Klipfolio says a, “KPI is a measurable and quantifiable metric used to track progress towards a specific goal or objective”. Reviewing performance using KPIs helps organisations identify strengths and weaknesses, make data-driven decisions, and optimise performance.

For example, you are a small business that sells hand crafted bar soaps. Your goal is to increase sales this year by selling 20,000 bar soaps. So, you set a KPI to track sales every quarter. That is, 5000 bar soaps sold per quarter.

Klipfolio says these questions can help to define your KPI:
1. What’s the desired outcome? Sell 20,000 bar soaps in 2024.
2. How are you going to measure progress? Revenue measured in dollars.
3. How can you influence the outcome? Set up marketing campaigns.
4. How often will I evaluate my performance? Quarterly
5. How will I know I’ve achieved my KPI? 5000+ bar soaps sold every quarter Set the goal, work backwards to define the KPI and the metrics you will employ to track it. In this case, your metric would be revenue. Say one of the bar soaps costs $100. If your revenue is $300,000 in the first quarter, that means, you sold only 3000 bar soaps and missed the 5000 quarterly target.

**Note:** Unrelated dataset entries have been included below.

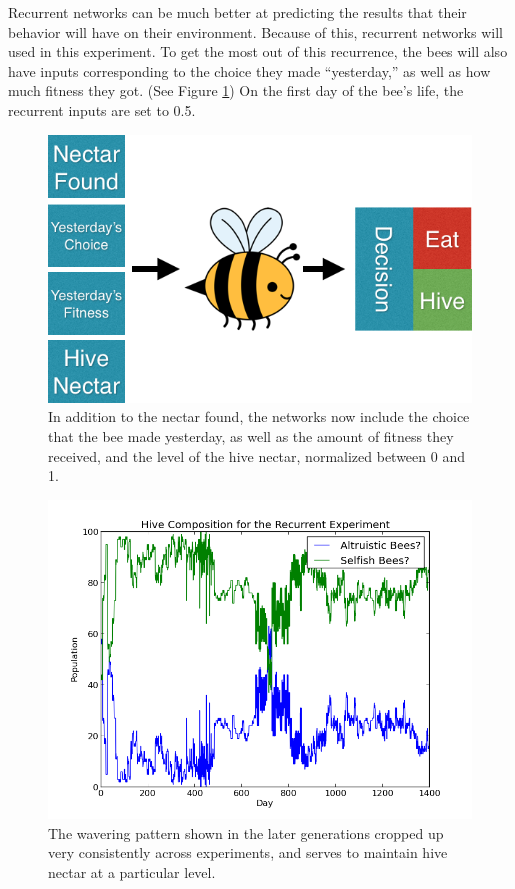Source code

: \documentclass[twoside]{article}
\begin{document}
\begin{multicols}{2}
			Recurrent networks can be much better at predicting the results that their behavior will have on their environment. Because of this, recurrent networks will used in this experiment. To get the most out of this recurrence, the bees will also have inputs corresponding to the choice they made ``yesterday,'' as well as how much fitness they got. (See Figure \ref{fig:recurrent_system}) On the first day of the bee's life, the recurrent inputs are set to 0.5.


			\begin{figure}[H]
				\begin{center}
					\includegraphics[width=.45\textwidth]{bee_diagrams/recurrent_system.png}
				\end{center}
				\caption{In addition to the nectar found, the networks now include the choice that the bee made yesterday, as well as the amount of fitness they received, and the level of the hive nectar, normalized between 0 and 1.}
				\label{fig:recurrent_system}
			\end{figure}

			\begin{figure}[H]
				\begin{center}
					\includegraphics[width=.5\textwidth]{results/recurrent_comp.png}
				\end{center}
				\caption{The wavering pattern shown in the later generations cropped up very consistently across experiments, and serves to maintain hive nectar at a particular level.}
				\label{fig:recurrent_composition}
			\end{figure}


\end{multicols}
\end{document}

Numbers don’t lie.

Keera Walters, Assistant Manager of JBDC's Business Advisory Services Unit

Types of KPIs

Keera Walters, Assistant Manager of the Business Advisory Services Unit at the Jamaica Business Development Corporation (JBDC) makes it clear that choosing KPIs is not a ‘one cap fits all situation’. She says, “Key Performance Indicators vary based on the stage of business, and must directly tie into their business goals.”

  • Financial KPIs: These KPIs focus on financial metrics such as revenue growth, profitability, return on investment (ROI), and cash flow. They provide insights into the financial well-being and stability of your organisation.
  • Operational KPIs: These measure the efficiency of your operations and operational processes. They can include metrics related to production output, quality control, and inventory management.
  • Customer KPIs: As the name suggests, these focus on measuring your success in meeting your customer’s needs, expectations, and preferences.
  • Sales KPIs: These indicators help assess the effectiveness of your sales strategies.

6 KPIs Every Small Business Needs

Here are 6 KPIs Keera says all small businesses must have:

  1. Revenue Growth Rate: This KPI measures the percentage increase in a company’s revenue over a specific period. It reflects the business’s ability to generate more income, indicating its overall health and success.
  2. Customer Acquisition Cost (CAC): CAC calculates the average cost a business incurs to acquire a new customer. Monitoring this KPI helps ensure that customer acquisition expenses are in line with the value those customers bring to the business.
  3. Gross Profit Margin: This KPI represents the percentage of revenue that exceeds the cost of goods sold. A healthy gross profit margin is crucial for covering operating expenses and achieving overall profitability.
  4. Cash Flow: Monitoring cash flow is essential for small businesses. It tracks the movement of money into and out of the business, ensuring there’s enough liquidity to cover operational needs, debts, and future investments.
  5. Debt-to-Equity Ratio: This ratio assesses the proportion of a company’s financing that comes from debt compared to equity. Monitoring this KPI helps in understanding the business’s financial structure and its ability to manage and service its debt.
  6. Process Cycle Efficiency (PCE): PCE measures the effectiveness of a business process by evaluating the ratio of value-added time to total cycle time. It helps identify and eliminate inefficiencies in processes, leading to improved overall productivity and resource utilisation.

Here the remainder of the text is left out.